Le Bénin, du nord au sud, a connu un scrutin présidentiel paisible et pacifique. Comme peuvent en témoigner les caravanes de campagne de divers candidats. Les animateurs de ces caravanes ont parfois sympathisé, démontrant qu’une élection, ce n’est pas la guerre.

Le résultat du scrutin, de l’avis de tous, a mis en relief la grande maturité de notre peuple. C’est vrai, il est courtisé de toutes parts. C’est vrai, il est assommé d’arguments sonnants et trébuchants. Mais dans le secret de l’isoloir, une conscience citoyenne responsable commence à s’affirmer. L’argent a un pouvoir fort, certes. Mais l’argent ne peut tout acheter.

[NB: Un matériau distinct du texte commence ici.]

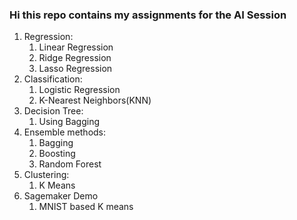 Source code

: ### Hi this repo contains my assignments for the AI Session

1. Regression:
   1. Linear Regression
   2. Ridge Regression
   3. Lasso Regression
2. Classification:
   1. Logistic Regression
   2. K-Nearest Neighbors(KNN)
3. Decision Tree:
   1. Using Bagging
4. Ensemble methods:
   1. Bagging
   2. Boosting
   3. Random Forest
5. Clustering:
   1. K Means
6. Sagemaker Demo
   1. MNIST based K means
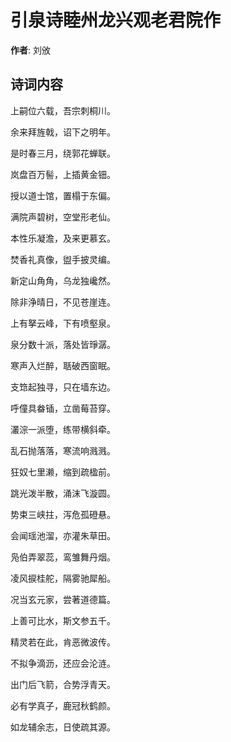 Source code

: # 引泉诗睦州龙兴观老君院作

**作者**: 刘攽

## 诗词内容

上嗣位六载，吾宗刺桐川。

余来拜旌戟，诏下之明年。

是时春三月，绕郭花蝉联。

岚盘百万髻，上插黄金钿。

授以道士馆，置榻于东偏。

满院声碧树，空堂形老仙。

本性乐凝澹，及来更慕玄。

焚香礼真像，盥手披灵编。

新定山角角，乌龙独巉然。

除非浄晴日，不见苍崖连。

上有拏云峰，下有喷壑泉。

泉分数十派，落处皆琤潺。

寒声入烂醉，聒破西窗眠。

支筇起独寻，只在墙东边。

呼僮具畚锸，立凿莓苔穿。

灇淙一派堕，练带横斜牵。

乱石抛落落，寒流响溅溅。

狂奴七里濑，缩到疏楹前。

跳光泼半散，涌沫飞漩圆。

势束三峡拄，泻危孤磴悬。

会闻瑶池溜，亦灌朱草田。

凫伯弄翠蕊，鸾雏舞丹烟。

凌风捩桂舵，隔雾驰犀船。

况当玄元家，尝著道德篇。

上善可比水，斯文参五千。

精灵若在此，肯恶微波传。

不拟争滴沥，还应会沦涟。

出门后飞箭，合势浮青天。

必有学真子，鹿冠秋鹤颜。

如龙辅余志，日使疏其源。

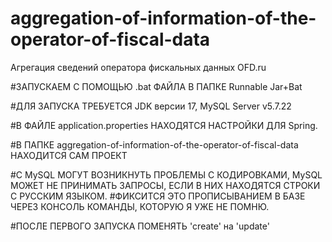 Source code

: # aggregation-of-information-of-the-operator-of-fiscal-data
Агрегация сведений оператора фискальных данных OFD.ru


#ЗАПУСКАЕМ С ПОМОЩЬЮ .bat ФАЙЛА В ПАПКЕ Runnable Jar+Bat

#ДЛЯ ЗАПУСКА ТРЕБУЕТСЯ JDK версии 17, MySQL Server v5.7.22

#В ФАЙЛЕ application.properties НАХОДЯТСЯ НАСТРОЙКИ ДЛЯ Spring.

#В ПАПКЕ aggregation-of-information-of-the-operator-of-fiscal-data НАХОДИТСЯ САМ ПРОЕКТ

#С MySQL МОГУТ ВОЗНИКНУТЬ ПРОБЛЕМЫ С КОДИРОВКАМИ, MySQL МОЖЕТ НЕ ПРИНИМАТЬ ЗАПРОСЫ, ЕСЛИ В НИХ НАХОДЯТСЯ СТРОКИ С РУССКИМ ЯЗЫКОМ.
#ФИКСИТСЯ ЭТО ПРОПИСЫВАНИЕМ В БАЗЕ ЧЕРЕЗ КОНСОЛЬ КОМАНДЫ, КОТОРУЮ Я УЖЕ НЕ ПОМНЮ.

#ПОСЛЕ ПЕРВОГО ЗАПУСКА ПОМЕНЯТЬ 'create' на 'update'



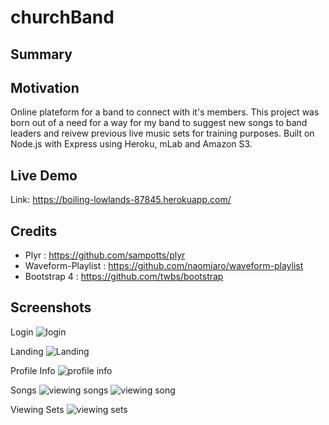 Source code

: # churchBand

## Summary
## Motivation
Online plateform for a band to connect with it's members. This project was born out of a need for a way for my band to suggest new songs to band leaders and reivew previous live music sets for training purposes. 
Built on Node.js with Express using Heroku, mLab and Amazon S3.

## Live Demo
Link: https://boiling-lowlands-87845.herokuapp.com/

## Credits
- Plyr : https://github.com/sampotts/plyr
- Waveform-Playlist : https://github.com/naomiaro/waveform-playlist
- Bootstrap 4 : https://github.com/twbs/bootstrap

## Screenshots
Login
![login](https://s3-us-west-1.amazonaws.com/leefiles6718/login.PNG)

Landing
![Landing](https://s3-us-west-1.amazonaws.com/leefiles6718/landing.PNG)

Profile Info
![profile info](https://s3-us-west-1.amazonaws.com/leefiles6718/profile.PNG)

Songs
![viewing songs](https://s3-us-west-1.amazonaws.com/leefiles6718/viewing-songs.PNG)
![viewing song](https://s3-us-west-1.amazonaws.com/leefiles6718/viewing-song.PNG)

Viewing Sets
![viewing sets](https://s3-us-west-1.amazonaws.com/leefiles6718/sets.PNG) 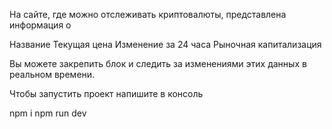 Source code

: На сайте, где можно отслеживать криптовалюты, представлена информация о 

Название
Текущая цена
Изменение за 24 часа
Рыночная капитализация

Вы можете закрепить блок и следить за изменениями этих данных в реальном времени.


Чтобы запустить проект напишите в консоль 

npm i
npm run dev   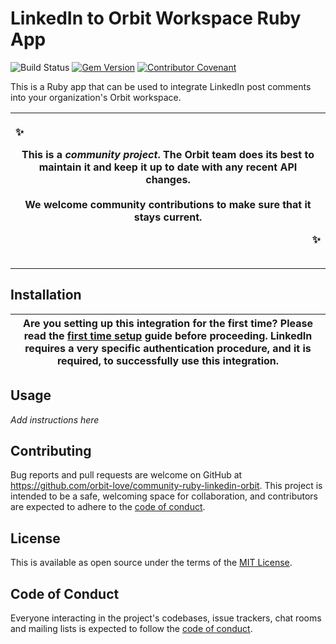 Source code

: # LinkedIn to Orbit Workspace Ruby App

![Build Status](https://github.com/bencgreenberg/dev_orbit/workflows/CI/badge.svg)
[![Gem Version](https://badge.fury.io/rb/dev_orbit.svg)](https://badge.fury.io/rb/dev_orbit)
[![Contributor Covenant](https://img.shields.io/badge/Contributor%20Covenant-2.0-4baaaa.svg)](code_of_conduct.md)

This is a Ruby app that can be used to integrate LinkedIn post comments into your organization's Orbit workspace.

|<p align="left">:sparkles:</p> This is a *community project*. The Orbit team does its best to maintain it and keep it up to date with any recent API changes.<br/><br/>We welcome community contributions to make sure that it stays current. <p align="right">:sparkles:</p>|
|-----------------------------------------|

<hr />

## Installation

| **Are you setting up this integration for the first time? Please read the [first time setup](https://github.com/orbit-love/community-ruby-linkedin-orbit/blob/main/FIRST_TIME_INSTRUCTIONS.md) guide before proceeding. LinkedIn requires a very specific authentication procedure, and it is required, to successfully use this integration.**
|-----------------------------------------|
## Usage

*Add instructions here*

## Contributing

Bug reports and pull requests are welcome on GitHub at https://github.com/orbit-love/community-ruby-linkedin-orbit. This project is intended to be a safe, welcoming space for collaboration, and contributors are expected to adhere to the [code of conduct](https://github.com/orbit-love/community-ruby-linkedin-orbit/blob/main/CODE_OF_CONDUCT.md).

## License

This is available as open source under the terms of the [MIT License](https://opensource.org/licenses/MIT).

## Code of Conduct

Everyone interacting in the project's codebases, issue trackers, chat rooms and mailing lists is expected to follow the [code of conduct](https://github.com/orbit-live/community-ruby-linkedin-orbit/blob/main/CODE_OF_CONDUCT.md).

Le vaincu qui décroche son téléphone et félicite le vainqueur, reconnaissant très sportivement sa défaite, ce n’est pas encore, sous nos latitudes, une tradition établie. Mais le Bénin en prend la voie. Hier, avec Adrien Houngbédji. Aujourd’hui, avec Lionel Zinsou. C’est le cas de le dire : « jamais deux sans trois. » Cette manière civilisée de conclure une joute électorale participe d’une élégance démocratique à saluer.

Un code électoral consensuel qui a notablement contribué à limiter la fraude est un acquis. La mobilisation de la société civile, puissamment aidée dans sa veille et dans son rôle de contrôle par les technologies de la communication, c’est un bon point. La presse nationale y prend sa part. Ainsi que les réseaux sociaux, même s’ils ne savent pas toujours séparer le bon grain et l’ivraie. Chapeau bas pour toutes les institutions en charge des élections. Elles ont entonné le requiem pour les tricheurs d’autrefois. Que souhaiter à ceux-ci ? Qu’ils dorment en paix pour le réveil démocratique du peuple souverain.